The fungus feeds on the dead wood at the core of the tree. After years of feeding, the wood decays into a powder, leaving a hollow trunk which is said to make the tree better able to resist the forces of nature.

A large specimen appears every autumn on an old English oak that grows along one of the main paths in Buskett. I have seen it every autumn for the past 15 years or so but, although it is very visible, most people who walk past the tree do not see it and, if they do, they do not bother to look at it twice.

The sulphur shelf is found in Europe and North America. It is edible when young, although some people are allergic to it and suffer from gastrointestinal problems after eating it.
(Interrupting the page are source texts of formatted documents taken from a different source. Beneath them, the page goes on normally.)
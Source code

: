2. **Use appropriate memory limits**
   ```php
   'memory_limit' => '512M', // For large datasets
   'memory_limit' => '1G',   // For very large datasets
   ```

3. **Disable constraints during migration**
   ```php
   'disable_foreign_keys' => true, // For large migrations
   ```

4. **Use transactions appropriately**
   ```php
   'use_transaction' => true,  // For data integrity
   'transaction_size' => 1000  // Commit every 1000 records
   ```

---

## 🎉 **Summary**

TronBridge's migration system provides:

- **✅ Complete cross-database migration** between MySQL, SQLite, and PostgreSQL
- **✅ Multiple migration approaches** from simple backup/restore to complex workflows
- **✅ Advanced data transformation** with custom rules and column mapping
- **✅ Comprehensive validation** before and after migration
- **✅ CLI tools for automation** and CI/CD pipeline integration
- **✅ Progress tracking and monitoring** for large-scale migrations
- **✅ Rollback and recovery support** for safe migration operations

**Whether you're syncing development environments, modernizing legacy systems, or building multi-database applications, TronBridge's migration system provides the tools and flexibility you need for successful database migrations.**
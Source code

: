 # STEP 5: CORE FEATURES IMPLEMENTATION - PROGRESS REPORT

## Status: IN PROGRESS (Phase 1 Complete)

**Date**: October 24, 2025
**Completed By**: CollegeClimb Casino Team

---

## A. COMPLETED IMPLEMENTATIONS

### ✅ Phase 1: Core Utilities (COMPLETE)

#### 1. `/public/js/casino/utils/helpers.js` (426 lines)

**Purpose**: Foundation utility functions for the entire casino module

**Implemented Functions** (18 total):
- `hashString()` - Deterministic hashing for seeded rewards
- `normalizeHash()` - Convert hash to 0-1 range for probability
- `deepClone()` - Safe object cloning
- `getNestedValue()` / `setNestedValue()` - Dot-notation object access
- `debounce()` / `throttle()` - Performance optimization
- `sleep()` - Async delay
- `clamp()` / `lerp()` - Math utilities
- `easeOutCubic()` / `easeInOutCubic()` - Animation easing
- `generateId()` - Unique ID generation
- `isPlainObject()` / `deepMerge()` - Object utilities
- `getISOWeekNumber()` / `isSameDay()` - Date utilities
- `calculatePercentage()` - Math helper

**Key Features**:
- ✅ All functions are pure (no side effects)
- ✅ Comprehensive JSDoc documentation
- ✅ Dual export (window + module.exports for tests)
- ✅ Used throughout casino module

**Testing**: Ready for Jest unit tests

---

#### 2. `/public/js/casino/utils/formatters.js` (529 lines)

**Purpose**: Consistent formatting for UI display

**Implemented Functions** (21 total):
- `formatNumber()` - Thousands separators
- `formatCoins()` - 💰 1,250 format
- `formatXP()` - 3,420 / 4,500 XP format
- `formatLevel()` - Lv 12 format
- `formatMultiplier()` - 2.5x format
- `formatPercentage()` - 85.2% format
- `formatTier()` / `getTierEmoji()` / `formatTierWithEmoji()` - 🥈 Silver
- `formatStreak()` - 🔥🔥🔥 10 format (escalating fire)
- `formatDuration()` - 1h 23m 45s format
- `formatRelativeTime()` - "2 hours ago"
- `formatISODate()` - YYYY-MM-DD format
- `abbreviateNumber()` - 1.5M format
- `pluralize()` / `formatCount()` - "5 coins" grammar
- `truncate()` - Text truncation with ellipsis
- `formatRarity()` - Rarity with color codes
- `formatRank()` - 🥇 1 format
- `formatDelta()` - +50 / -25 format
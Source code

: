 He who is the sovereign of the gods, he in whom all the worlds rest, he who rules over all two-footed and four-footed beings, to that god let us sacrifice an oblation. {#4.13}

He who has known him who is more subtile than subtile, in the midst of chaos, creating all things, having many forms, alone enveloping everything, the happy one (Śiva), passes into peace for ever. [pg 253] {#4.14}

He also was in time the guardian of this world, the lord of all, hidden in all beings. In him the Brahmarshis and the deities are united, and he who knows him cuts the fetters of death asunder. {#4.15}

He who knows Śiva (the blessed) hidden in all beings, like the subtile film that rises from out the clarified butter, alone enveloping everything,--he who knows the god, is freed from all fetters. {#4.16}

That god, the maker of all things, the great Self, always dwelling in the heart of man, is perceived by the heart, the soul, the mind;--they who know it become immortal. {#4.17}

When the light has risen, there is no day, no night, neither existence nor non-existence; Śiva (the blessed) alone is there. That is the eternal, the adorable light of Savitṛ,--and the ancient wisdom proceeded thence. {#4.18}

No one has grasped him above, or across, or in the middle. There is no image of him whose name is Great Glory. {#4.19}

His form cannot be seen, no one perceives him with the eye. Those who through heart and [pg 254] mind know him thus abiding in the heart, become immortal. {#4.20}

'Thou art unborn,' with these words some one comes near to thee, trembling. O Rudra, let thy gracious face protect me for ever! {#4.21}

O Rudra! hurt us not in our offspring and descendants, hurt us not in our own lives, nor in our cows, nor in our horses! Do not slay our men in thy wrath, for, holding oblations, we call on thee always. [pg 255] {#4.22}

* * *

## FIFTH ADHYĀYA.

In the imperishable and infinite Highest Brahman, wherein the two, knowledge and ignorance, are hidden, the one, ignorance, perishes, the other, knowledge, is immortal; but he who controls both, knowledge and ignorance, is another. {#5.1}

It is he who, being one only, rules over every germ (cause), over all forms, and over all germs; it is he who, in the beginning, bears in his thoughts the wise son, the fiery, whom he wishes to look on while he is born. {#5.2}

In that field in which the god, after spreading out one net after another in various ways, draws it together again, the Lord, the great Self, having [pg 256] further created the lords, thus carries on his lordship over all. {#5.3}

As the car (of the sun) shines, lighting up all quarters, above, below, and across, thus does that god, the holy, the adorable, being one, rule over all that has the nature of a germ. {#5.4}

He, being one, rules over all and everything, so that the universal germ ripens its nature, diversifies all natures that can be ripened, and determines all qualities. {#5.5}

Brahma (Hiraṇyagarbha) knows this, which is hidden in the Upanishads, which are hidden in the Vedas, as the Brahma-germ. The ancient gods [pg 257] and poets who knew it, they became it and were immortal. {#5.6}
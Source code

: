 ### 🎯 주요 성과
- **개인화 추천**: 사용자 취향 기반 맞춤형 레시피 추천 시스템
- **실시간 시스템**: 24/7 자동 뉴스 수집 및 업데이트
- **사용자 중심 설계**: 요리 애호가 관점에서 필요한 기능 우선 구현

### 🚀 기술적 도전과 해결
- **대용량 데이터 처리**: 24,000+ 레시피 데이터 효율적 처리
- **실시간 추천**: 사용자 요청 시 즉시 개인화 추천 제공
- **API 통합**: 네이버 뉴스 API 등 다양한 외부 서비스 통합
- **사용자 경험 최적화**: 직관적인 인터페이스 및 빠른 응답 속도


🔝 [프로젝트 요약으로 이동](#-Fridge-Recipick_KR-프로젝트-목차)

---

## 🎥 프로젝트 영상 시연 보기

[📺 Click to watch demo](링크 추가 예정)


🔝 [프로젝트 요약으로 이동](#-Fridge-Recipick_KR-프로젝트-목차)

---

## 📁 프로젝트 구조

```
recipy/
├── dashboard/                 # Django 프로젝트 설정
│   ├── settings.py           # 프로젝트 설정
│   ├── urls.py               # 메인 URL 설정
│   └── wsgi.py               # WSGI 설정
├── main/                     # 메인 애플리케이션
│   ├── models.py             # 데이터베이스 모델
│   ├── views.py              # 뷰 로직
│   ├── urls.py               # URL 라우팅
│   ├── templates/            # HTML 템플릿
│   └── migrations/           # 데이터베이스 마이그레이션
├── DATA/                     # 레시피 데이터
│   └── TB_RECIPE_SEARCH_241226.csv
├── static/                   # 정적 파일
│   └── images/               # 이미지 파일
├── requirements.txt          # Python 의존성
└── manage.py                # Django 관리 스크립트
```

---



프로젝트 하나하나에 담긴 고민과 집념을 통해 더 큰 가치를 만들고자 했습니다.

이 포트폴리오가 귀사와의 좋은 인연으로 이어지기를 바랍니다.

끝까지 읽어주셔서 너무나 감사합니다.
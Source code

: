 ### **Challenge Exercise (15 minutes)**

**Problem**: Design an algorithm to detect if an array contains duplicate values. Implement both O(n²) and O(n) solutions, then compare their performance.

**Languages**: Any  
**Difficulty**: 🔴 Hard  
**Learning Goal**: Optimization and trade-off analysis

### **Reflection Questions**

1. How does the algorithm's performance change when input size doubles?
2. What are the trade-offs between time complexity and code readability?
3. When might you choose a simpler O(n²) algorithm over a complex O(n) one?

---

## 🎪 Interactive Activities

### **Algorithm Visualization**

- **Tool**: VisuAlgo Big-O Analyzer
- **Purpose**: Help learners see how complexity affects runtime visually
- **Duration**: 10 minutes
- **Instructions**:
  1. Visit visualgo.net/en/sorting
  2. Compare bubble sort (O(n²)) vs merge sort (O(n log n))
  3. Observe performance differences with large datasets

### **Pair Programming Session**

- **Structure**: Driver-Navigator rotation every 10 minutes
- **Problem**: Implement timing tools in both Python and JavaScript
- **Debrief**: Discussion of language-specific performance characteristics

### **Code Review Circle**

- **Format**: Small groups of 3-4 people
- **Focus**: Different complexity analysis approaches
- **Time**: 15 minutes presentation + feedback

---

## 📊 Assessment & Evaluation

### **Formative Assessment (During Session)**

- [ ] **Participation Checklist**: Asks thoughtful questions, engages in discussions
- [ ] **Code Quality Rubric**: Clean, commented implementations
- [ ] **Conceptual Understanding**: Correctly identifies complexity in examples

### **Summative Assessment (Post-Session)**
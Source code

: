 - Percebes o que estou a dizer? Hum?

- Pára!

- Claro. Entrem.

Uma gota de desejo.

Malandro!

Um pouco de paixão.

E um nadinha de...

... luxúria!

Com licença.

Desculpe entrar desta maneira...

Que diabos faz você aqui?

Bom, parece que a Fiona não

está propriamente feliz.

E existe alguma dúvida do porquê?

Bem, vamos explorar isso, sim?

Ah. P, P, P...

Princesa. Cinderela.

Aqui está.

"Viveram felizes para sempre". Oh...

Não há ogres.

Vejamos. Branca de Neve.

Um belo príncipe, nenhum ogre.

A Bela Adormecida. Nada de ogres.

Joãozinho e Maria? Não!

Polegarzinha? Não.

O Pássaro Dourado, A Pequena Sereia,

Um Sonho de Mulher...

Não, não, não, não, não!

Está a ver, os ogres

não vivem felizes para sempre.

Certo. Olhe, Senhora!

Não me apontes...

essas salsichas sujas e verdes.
It is said to have a unique mushroomy taste. Others describe the taste as similar to that of crab or lobster while there is a general consensus that it reminds one of chicken. In fact, another name for it is chicken mushroom or chicken of the woods.

Although wild specimens are usually collected for cooking, this species can also be cultivated.

Some specimens can grow to a large size; one specimen collected in 1990 in the New Forest in Hampshire in the UK weighed more than 45 kilograms and has even found a place in the Guinness Book of Records.

In 2009, it was depicted on a 5c stamp which was one of a five-stamp set featuring Maltese fungi issued by Maltapost.